I think we’ve talked about this in another thread. I hadn’t thought much about it before that, but this seems like a recipe for pain when combined with package.json imports/exports wildcards. If the file extension isn’t consistent between all modules that match the wildcard pattern, you have to be ok with specifying the file extension in your import module specifier in the source code.

Not sure if the components from the component library can be imported by .js(x) modules, if the library's exports points to .ts(x) files

They should? Bundlers allow JS to import TS.

I was thinking of publishing the component library, and as such it would be nice if any app could consume it.

I’m still confused about the original request for Webpack to load input TypeScript files when the component library is being intentionally configured to have and resolve to output JavaScript files. You’re doing that so that any app can load it, but you don’t want to load it that way in your own app? Why should your app resolve to the input TypeScript files while others who install your library resolve to the output JavaScript files?

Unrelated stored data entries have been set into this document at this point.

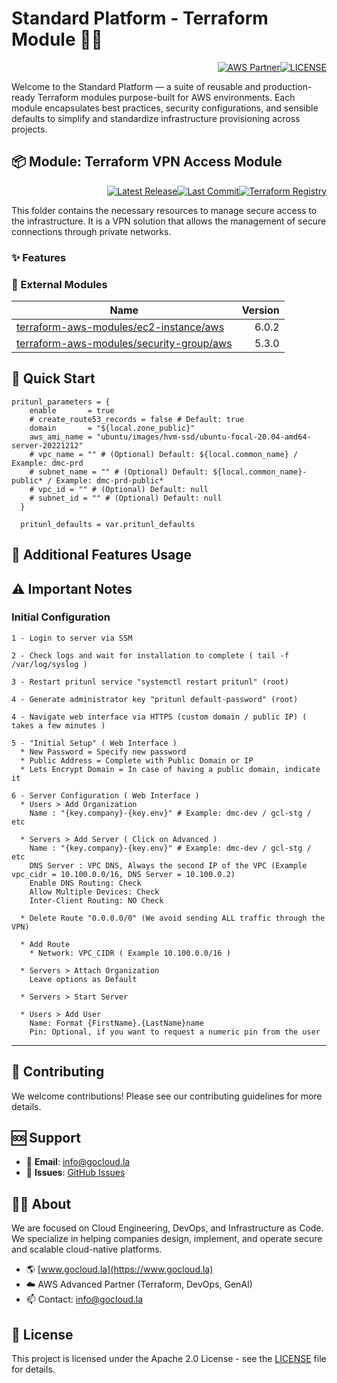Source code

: # Standard Platform - Terraform Module 🚀🚀
<p align="right"><a href="https://partners.amazonaws.com/partners/0018a00001hHve4AAC/GoCloud"><img src="https://img.shields.io/badge/AWS%20Partner-Advanced-orange?style=for-the-badge&logo=amazonaws&logoColor=white" alt="AWS Partner"/></a><a href="LICENSE"><img src="https://img.shields.io/badge/License-Apache%202.0-green?style=for-the-badge&logo=apache&logoColor=white" alt="LICENSE"/></a></p>

Welcome to the Standard Platform — a suite of reusable and production-ready Terraform modules purpose-built for AWS environments.
Each module encapsulates best practices, security configurations, and sensible defaults to simplify and standardize infrastructure provisioning across projects.

## 📦 Module: Terraform VPN Access Module
<p align="right"><a href="https://github.com/gocloudLa/terraform-aws-wrapper-pritunl/releases/latest"><img src="https://img.shields.io/github/v/release/gocloudLa/terraform-aws-wrapper-pritunl.svg?style=for-the-badge" alt="Latest Release"/></a><a href=""><img src="https://img.shields.io/github/last-commit/gocloudLa/terraform-aws-wrapper-pritunl.svg?style=for-the-badge" alt="Last Commit"/></a><a href="https://registry.terraform.io/modules/gocloudLa/wrapper-pritunl/aws"><img src="https://img.shields.io/badge/Terraform-Registry-7B42BC?style=for-the-badge&logo=terraform&logoColor=white" alt="Terraform Registry"/></a></p>
This folder contains the necessary resources to manage secure access to the infrastructure. It is a VPN solution that allows the management of secure connections through private networks.

### ✨ Features



### 🔗 External Modules
| Name | Version |
|------|------:|
| [terraform-aws-modules/ec2-instance/aws](https://github.com/terraform-aws-modules/ec2-instance-aws) | 6.0.2 |
| [terraform-aws-modules/security-group/aws](https://github.com/terraform-aws-modules/security-group-aws) | 5.3.0 |



## 🚀 Quick Start
```hcl
pritunl_parameters = {
    enable       = true
    # create_route53_records = false # Default: true
    domain       = "${local.zone_public}"
    aws_ami_name = "ubuntu/images/hvm-ssd/ubuntu-focal-20.04-amd64-server-20221212"
    # vpc_name = "" # (Optional) Default: ${local.common_name} / Example: dmc-prd
    # subnet_name = "" # (Optional) Default: ${local.common_name}-public* / Example: dmc-prd-public*
    # vpc_id = "" # (Optional) Default: null
    # subnet_id = "" # (Optional) Default: null
  }

  pritunl_defaults = var.pritunl_defaults
```


## 🔧 Additional Features Usage









## ⚠️ Important Notes
### Initial Configuration
```
1 - Login to server via SSM

2 - Check logs and wait for installation to complete ( tail -f /var/log/syslog )

3 - Restart pritunl service "systemctl restart pritunl" (root)

4 - Generate administrator key "pritunl default-password" (root)

4 - Navigate web interface via HTTPS (custom domain / public IP) ( takes a few minutes )

5 - "Initial Setup" ( Web Interface )
  * New Password = Specify new password
  * Public Address = Complete with Public Domain or IP
  * Lets Encrypt Domain = In case of having a public domain, indicate it

6 - Server Configuration ( Web Interface )
  * Users > Add Organization
    Name : "{key.company}-{key.env}" # Example: dmc-dev / gcl-stg / etc

  * Servers > Add Server ( Click on Advanced )
    Name : "{key.company}-{key.env}" # Example: dmc-dev / gcl-stg / etc
    DNS Server : VPC DNS, Always the second IP of the VPC (Example vpc_cidr = 10.100.0.0/16, DNS Server = 10.100.0.2)
    Enable DNS Routing: Check
    Allow Multiple Devices: Check
    Inter-Client Routing: NO Check

  * Delete Route "0.0.0.0/0" (We avoid sending ALL traffic through the VPN)

  * Add Route
    * Network: VPC_CIDR ( Example 10.100.0.0/16 )

  * Servers > Attach Organization
    Leave options as Default

  * Servers > Start Server

  * Users > Add User
    Name: Format {FirstName}.{LastName}name
    Pin: Optional, if you want to request a numeric pin from the user
```



---

## 🤝 Contributing
We welcome contributions! Please see our contributing guidelines for more details.

## 🆘 Support
- 📧 **Email**: info@gocloud.la
- 🐛 **Issues**: [GitHub Issues](https://github.com/gocloudLa/issues)

## 🧑‍💻 About
We are focused on Cloud Engineering, DevOps, and Infrastructure as Code.
We specialize in helping companies design, implement, and operate secure and scalable cloud-native platforms.
- 🌎 [www.gocloud.la](https://www.gocloud.la)
- ☁️ AWS Advanced Partner (Terraform, DevOps, GenAI)
- 📫 Contact: info@gocloud.la

## 📄 License
This project is licensed under the Apache 2.0 License - see the [LICENSE](LICENSE) file for details. 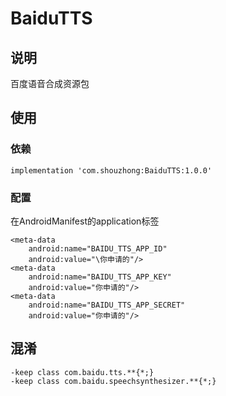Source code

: # BaiduTTS
## 说明
百度语音合成资源包
## 使用
### 依赖
```
implementation 'com.shouzhong:BaiduTTS:1.0.0'
```
### 配置
在AndroidManifest的application标签
```
<meta-data
    android:name="BAIDU_TTS_APP_ID"
    android:value="\你申请的"/>
<meta-data
    android:name="BAIDU_TTS_APP_KEY"
    android:value="你申请的"/>
<meta-data
    android:name="BAIDU_TTS_APP_SECRET"
    android:value="你申请的"/>
```
## 混淆
```
-keep class com.baidu.tts.**{*;}
-keep class com.baidu.speechsynthesizer.**{*;}
```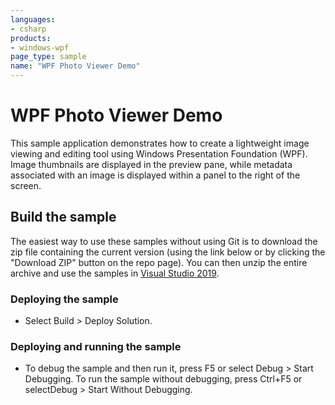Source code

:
 ```yaml
---
languages:
- csharp
products:
- windows-wpf
page_type: sample
name: "WPF Photo Viewer Demo"
---
```

# WPF Photo Viewer Demo
This sample application demonstrates how to create a lightweight image viewing and editing tool using Windows Presentation Foundation (WPF). Image thumbnails are displayed in the preview pane, while metadata associated with an image is displayed within a panel to the right of the screen.

## Build the sample
The easiest way to use these samples without using Git is to download the zip file containing the current version (using the link below or by clicking the "Download ZIP" button on the repo page). You can then unzip the entire archive and use the samples in [Visual Studio 2019](https://www.visualstudio.com/wpf-vs).

### Deploying the sample
- Select Build > Deploy Solution. 

### Deploying and running the sample
- To debug the sample and then run it, press F5 or select Debug >  Start Debugging. To run the sample without debugging, press Ctrl+F5 or selectDebug > Start Without Debugging.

You can have it both ways if you want, using custom conditions:

{
  "name": "component-library",
  "exports": {
    "./Button": {
      "ts-source": "./src/Button.tsx",
      "default": "./dist/Button.js"
    }
  }
}

You could set the ts-source condition in your Webpack config whenever you want it to load the component library’s inputs. You might have it do this all the time, or perhaps only in development mode, so that a production build uses whatever built outputs you’re producing for npm.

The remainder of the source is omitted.